Data listing:

-- Opening Marker --

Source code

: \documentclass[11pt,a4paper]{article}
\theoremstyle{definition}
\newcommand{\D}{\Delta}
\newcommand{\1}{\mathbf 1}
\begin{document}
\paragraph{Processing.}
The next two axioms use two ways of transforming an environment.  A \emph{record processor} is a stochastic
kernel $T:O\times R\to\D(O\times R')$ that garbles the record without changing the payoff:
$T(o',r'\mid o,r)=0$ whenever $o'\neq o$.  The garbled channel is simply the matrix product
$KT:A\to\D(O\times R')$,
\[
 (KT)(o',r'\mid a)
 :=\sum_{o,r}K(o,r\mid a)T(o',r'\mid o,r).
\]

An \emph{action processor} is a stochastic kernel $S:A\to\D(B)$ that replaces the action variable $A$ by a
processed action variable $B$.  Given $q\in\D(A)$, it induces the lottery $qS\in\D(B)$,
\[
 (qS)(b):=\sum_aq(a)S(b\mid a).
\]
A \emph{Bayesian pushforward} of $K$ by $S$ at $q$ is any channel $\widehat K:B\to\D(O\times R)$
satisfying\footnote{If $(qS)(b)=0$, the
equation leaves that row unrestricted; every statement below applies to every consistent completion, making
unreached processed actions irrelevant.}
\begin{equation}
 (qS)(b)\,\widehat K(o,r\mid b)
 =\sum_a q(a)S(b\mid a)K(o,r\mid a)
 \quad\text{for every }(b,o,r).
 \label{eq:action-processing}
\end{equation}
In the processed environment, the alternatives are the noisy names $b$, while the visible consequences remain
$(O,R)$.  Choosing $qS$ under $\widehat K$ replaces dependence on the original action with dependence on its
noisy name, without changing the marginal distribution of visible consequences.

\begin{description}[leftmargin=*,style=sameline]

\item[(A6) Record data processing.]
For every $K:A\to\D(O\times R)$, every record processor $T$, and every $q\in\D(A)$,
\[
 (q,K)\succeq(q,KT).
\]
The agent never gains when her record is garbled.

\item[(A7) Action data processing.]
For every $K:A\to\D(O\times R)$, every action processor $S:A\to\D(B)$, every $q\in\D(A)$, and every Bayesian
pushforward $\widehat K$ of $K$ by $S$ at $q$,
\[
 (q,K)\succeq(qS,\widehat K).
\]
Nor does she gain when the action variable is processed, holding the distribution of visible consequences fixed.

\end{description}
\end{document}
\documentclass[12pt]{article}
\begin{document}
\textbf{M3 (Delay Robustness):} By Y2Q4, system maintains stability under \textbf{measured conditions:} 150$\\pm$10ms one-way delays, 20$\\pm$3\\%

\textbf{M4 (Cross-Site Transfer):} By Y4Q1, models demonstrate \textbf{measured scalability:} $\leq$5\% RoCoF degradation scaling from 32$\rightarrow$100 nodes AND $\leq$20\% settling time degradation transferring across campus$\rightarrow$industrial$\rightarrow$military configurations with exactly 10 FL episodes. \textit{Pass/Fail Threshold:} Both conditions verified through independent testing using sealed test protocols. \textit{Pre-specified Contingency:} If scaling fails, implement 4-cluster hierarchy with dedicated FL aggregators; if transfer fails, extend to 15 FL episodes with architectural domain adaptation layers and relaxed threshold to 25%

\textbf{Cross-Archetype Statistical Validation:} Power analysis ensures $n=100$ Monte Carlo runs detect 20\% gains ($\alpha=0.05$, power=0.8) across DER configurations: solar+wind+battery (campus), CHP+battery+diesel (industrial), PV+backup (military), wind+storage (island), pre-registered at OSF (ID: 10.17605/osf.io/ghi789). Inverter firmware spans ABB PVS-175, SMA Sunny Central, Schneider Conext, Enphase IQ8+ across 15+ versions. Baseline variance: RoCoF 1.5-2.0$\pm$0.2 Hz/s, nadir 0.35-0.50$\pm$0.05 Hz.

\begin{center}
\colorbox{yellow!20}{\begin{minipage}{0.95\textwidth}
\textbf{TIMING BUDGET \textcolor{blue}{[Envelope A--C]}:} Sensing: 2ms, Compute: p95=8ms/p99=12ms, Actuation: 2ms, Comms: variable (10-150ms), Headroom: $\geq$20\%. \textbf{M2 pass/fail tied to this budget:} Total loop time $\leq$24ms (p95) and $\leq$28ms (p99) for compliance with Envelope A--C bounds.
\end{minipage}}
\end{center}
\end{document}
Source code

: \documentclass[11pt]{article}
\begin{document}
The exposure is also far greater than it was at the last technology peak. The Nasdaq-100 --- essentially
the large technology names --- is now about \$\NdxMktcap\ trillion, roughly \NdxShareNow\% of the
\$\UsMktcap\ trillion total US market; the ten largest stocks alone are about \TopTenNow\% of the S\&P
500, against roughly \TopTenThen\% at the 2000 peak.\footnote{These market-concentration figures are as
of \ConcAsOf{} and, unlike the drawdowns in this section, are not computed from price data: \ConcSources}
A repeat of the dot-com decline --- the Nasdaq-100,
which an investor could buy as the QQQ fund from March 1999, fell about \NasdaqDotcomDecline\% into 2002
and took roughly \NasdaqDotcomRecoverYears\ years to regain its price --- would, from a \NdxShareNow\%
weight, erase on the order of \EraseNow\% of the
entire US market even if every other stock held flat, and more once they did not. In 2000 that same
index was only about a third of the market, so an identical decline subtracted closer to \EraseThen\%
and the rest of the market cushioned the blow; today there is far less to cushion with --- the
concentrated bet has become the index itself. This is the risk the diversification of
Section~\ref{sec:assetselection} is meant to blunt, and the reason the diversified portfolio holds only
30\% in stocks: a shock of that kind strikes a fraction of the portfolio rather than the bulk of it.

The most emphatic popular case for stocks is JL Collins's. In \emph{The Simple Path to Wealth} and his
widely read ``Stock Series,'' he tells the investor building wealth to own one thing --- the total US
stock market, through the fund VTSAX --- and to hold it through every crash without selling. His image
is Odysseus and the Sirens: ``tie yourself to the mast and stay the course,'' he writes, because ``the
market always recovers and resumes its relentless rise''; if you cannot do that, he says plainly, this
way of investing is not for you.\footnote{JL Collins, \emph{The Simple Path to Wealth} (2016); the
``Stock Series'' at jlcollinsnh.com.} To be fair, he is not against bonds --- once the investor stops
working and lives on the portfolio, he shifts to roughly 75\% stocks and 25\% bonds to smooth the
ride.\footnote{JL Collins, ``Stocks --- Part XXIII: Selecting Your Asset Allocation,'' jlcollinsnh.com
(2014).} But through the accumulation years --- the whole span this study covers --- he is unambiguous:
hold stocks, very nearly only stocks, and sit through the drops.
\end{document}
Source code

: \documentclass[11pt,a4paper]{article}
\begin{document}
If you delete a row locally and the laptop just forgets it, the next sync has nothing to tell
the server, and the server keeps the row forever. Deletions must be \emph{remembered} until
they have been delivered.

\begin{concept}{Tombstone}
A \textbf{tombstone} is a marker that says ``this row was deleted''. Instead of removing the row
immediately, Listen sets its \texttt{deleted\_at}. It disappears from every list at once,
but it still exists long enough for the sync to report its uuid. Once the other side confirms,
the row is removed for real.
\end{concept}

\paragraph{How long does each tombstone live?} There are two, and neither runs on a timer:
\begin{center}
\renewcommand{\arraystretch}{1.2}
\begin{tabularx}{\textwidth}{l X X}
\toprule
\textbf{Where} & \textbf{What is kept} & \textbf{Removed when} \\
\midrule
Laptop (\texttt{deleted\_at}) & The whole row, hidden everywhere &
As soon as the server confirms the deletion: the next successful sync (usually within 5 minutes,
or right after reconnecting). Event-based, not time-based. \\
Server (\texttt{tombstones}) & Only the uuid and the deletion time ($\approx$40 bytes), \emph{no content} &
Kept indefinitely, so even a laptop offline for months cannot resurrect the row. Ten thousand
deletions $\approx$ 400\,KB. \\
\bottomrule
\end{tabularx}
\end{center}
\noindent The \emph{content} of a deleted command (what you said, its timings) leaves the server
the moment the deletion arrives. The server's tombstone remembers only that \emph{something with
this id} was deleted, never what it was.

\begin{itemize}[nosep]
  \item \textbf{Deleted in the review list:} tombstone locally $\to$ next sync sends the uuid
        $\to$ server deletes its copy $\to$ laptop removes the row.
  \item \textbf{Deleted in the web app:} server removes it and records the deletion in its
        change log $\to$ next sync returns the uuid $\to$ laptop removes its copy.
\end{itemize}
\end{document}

-- Closing Marker --

Task brief: Look above for the line with "channel $\widehat K:B\to\D(O\times R)$"; retype exactly that line, every line after it up to the line with "Record data processing.]", and that line too, nothing else.

Exercise result:
A \emph{Bayesian pushforward} of $K$ by $S$ at $q$ is any channel $\widehat K:B\to\D(O\times R)$
satisfying\footnote{If $(qS)(b)=0$, the
equation leaves that row unrestricted; every statement below applies to every consistent completion, making
unreached processed actions irrelevant.}
\begin{equation}
 (qS)(b)\,\widehat K(o,r\mid b)
 =\sum_a q(a)S(b\mid a)K(o,r\mid a)
 \quad\text{for every }(b,o,r).
 \label{eq:action-processing}
\end{equation}
In the processed environment, the alternatives are the noisy names $b$, while the visible consequences remain
$(O,R)$.  Choosing $qS$ under $\widehat K$ replaces dependence on the original action with dependence on its
noisy name, without changing the marginal distribution of visible consequences.

\begin{description}[leftmargin=*,style=sameline]

\item[(A6) Record data processing.]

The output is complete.